Ha aggiunto che il frontman di Black Sabbath è stato quello dei primi a vederlo “come un serio produttore di album”, e “ha cambiato tutto” per lui invitandolo a lavorare sui dischi.

“Mi ha dato la fiducia e mi ha insegnato così tanto su come mescolare la musica rock e portarla fino alla fine”, ha condiviso, descrivendo anche l’artista tardivo come “una delle persone più intelligenti che abbia mai incontrato”.

Ozzy è morto circa due settimane dopo il suo mammut di addio, “Back to the Beginning”. Quel concerto si è svolto il 5 luglio a Villa Park, nella città natale di Birmingham di Sabbath, e ha visto Ozzy unito ai pesi massimi rocciosi tra cui Guns N ‘Roses, Korn, Tool, Slayer, Pantera, Metallica, Gojira, Antrax e Steven Tyler di Aerosmith.

In seguito è stato messo a riposare nel terreno della sua dimora nel Regno Unito durante una cerimonia privata a cui è stata frequentata Elton John, membri dei Metallica e altro ancora.
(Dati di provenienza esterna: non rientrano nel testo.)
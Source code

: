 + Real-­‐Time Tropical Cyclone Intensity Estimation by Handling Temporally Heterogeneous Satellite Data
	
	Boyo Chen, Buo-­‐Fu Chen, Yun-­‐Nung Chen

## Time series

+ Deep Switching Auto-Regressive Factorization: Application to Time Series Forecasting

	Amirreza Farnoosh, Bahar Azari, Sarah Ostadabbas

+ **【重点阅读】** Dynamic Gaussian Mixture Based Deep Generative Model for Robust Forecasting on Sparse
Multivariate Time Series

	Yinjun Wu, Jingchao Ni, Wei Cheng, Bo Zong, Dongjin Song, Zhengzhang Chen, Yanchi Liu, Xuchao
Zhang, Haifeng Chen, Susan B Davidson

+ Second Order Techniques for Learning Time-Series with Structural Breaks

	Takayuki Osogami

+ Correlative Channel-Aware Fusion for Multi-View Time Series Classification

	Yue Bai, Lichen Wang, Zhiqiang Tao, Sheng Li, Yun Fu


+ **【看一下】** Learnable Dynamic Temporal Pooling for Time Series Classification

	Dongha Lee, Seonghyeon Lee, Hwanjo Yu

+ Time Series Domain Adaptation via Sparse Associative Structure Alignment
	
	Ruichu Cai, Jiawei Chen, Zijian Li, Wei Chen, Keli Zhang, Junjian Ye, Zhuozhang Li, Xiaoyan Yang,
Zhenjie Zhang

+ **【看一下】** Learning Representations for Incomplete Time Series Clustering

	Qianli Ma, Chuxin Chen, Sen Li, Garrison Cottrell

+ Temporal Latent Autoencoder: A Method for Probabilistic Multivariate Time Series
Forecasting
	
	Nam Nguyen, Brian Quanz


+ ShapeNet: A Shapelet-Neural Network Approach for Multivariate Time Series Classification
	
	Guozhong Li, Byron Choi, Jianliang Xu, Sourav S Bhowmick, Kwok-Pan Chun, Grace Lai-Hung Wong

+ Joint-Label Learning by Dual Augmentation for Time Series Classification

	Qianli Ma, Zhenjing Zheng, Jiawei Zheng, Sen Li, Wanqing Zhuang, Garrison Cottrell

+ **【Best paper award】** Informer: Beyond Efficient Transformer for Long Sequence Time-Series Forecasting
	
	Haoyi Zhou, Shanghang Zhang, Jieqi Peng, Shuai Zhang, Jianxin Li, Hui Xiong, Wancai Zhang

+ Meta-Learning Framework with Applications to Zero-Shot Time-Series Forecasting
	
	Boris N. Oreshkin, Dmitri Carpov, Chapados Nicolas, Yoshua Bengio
Il suo corteo aveva precedentemente viaggiato attraverso la sua città natale di Birmingham in una processione a cui hanno partecipato migliaia di fan.

Parlando dello spettacolo dal vivo finale, ha detto Watt Rolling Stone: “L’esperienza allo spettacolo è stata incredibile (…) andare allo spettacolo e arrivare a Birmingham è stato fantastico. E sono arrivato lì e c’era questo grande servizio fotografico, tutti erano lì.”
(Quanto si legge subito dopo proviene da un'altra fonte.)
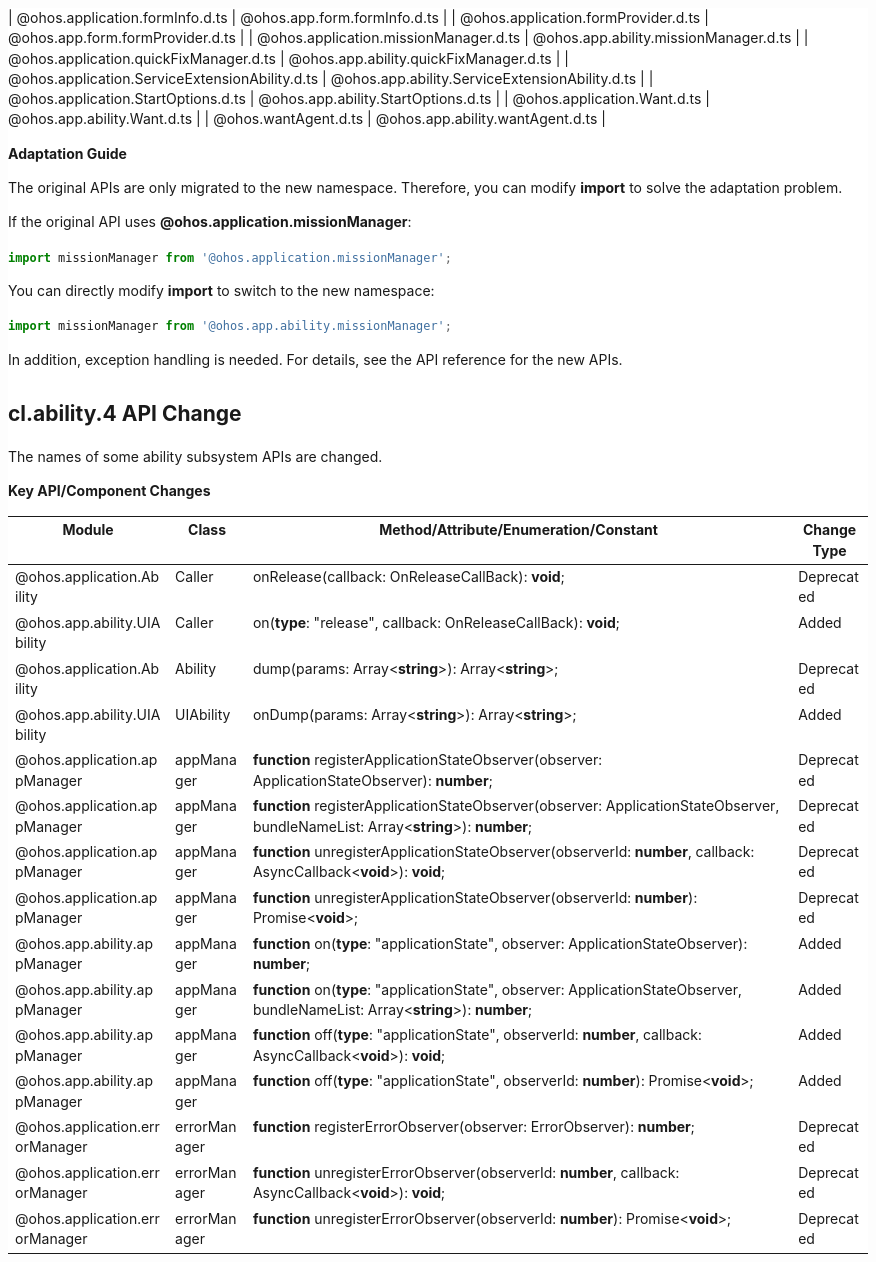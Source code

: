 | @ohos.application.formInfo.d.ts                 | @ohos.app.form.formInfo.d.ts                    |
| @ohos.application.formProvider.d.ts             | @ohos.app.form.formProvider.d.ts                |
| @ohos.application.missionManager.d.ts           | @ohos.app.ability.missionManager.d.ts           |
| @ohos.application.quickFixManager.d.ts          | @ohos.app.ability.quickFixManager.d.ts          |
| @ohos.application.ServiceExtensionAbility.d.ts  | @ohos.app.ability.ServiceExtensionAbility.d.ts  |
| @ohos.application.StartOptions.d.ts             | @ohos.app.ability.StartOptions.d.ts             |
| @ohos.application.Want.d.ts                     | @ohos.app.ability.Want.d.ts                     |
| @ohos.wantAgent.d.ts                            | @ohos.app.ability.wantAgent.d.ts                |

**Adaptation Guide**

The original APIs are only migrated to the new namespace. Therefore, you can modify **import** to solve the adaptation problem.

If the original API uses **@ohos.application.missionManager**:

```js
import missionManager from '@ohos.application.missionManager';
```

You can directly modify **import** to switch to the new namespace:

```js
import missionManager from '@ohos.app.ability.missionManager';
```

In addition, exception handling is needed. For details, see the API reference for the new APIs.

## cl.ability.4 API Change

The names of some ability subsystem APIs are changed.

**Key API/Component Changes**

| Module                                   | Class                   | Method/Attribute/Enumeration/Constant                                         | Change Type|
| ----------------------------------------- | ----------------------- | ------------------------------------------------------------ | -------- |
| @ohos.application.Ability                 | Caller                  | onRelease(callback: OnReleaseCallBack): **void**;            | Deprecated    |
| @ohos.app.ability.UIAbility               | Caller                  | on(**type**: "release", callback: OnReleaseCallBack): **void**; | Added    |
| @ohos.application.Ability                 | Ability                 | dump(params: Array<**string**>): Array<**string**>;          | Deprecated    |
| @ohos.app.ability.UIAbility               | UIAbility               | onDump(params: Array<**string**>): Array<**string**>;        | Added    |
| @ohos.application.appManager              | appManager              | **function** registerApplicationStateObserver(observer: ApplicationStateObserver): **number**; | Deprecated    |
| @ohos.application.appManager              | appManager              | **function** registerApplicationStateObserver(observer: ApplicationStateObserver, bundleNameList: Array<**string**>): **number**; | Deprecated    |
| @ohos.application.appManager              | appManager              | **function** unregisterApplicationStateObserver(observerId: **number**, callback: AsyncCallback<**void**>): **void**; | Deprecated    |
| @ohos.application.appManager              | appManager              | **function** unregisterApplicationStateObserver(observerId: **number**): Promise<**void**>; | Deprecated    |
| @ohos.app.ability.appManager              | appManager              | **function** on(**type**: "applicationState", observer: ApplicationStateObserver): **number**; | Added    |
| @ohos.app.ability.appManager              | appManager              | **function** on(**type**: "applicationState", observer: ApplicationStateObserver, bundleNameList: Array<**string**>): **number**; | Added    |
| @ohos.app.ability.appManager              | appManager              | **function** off(**type**: "applicationState", observerId: **number**, callback: AsyncCallback<**void**>): **void**; | Added    |
| @ohos.app.ability.appManager              | appManager              | **function** off(**type**: "applicationState", observerId: **number**): Promise<**void**>; | Added    |
| @ohos.application.errorManager            | errorManager            | **function** registerErrorObserver(observer: ErrorObserver): **number**; | Deprecated    |
| @ohos.application.errorManager            | errorManager            | **function** unregisterErrorObserver(observerId: **number**, callback: AsyncCallback<**void**>): **void**; | Deprecated    |
| @ohos.application.errorManager            | errorManager            | **function** unregisterErrorObserver(observerId: **number**): Promise<**void**>; | Deprecated    |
https://www.youtube.com/watch?v=h_6dfxa6lii

“È stata solo questa cosa fantastica e divertente. Sembrava un campo estivo heavy metal. Questo è il modo migliore per descriverlo”, ha aggiunto. “E poi eravamo tutti insieme ogni giorno, e riuscendo a stare con Sharon, Jack e Kelly e tutti … Ricordo la sera prima del grande spettacolo, sono uscito con Sharon per avere un curry, perché è quello che mangi a Birmingham. E ne abbiamo riportato uno in hotel per Ozzy.

“(Noi) siamo usciti con lui per molto tempo e abbiamo parlato. Abbiamo trascorso un paio d’ore insieme nella sua stanza la sera prima dello spettacolo … è difficile parlare.”

In altre notizie di Ozzy Osbourne, la BBC è ritardata Ozzy Osbourne: tornare a casa Il documentario è stato riprogrammato per il prossimo mese e Judas Priest ha rilasciato la copertina di “War Pigs” di Black Sabbath con Osbourne per beneficenza.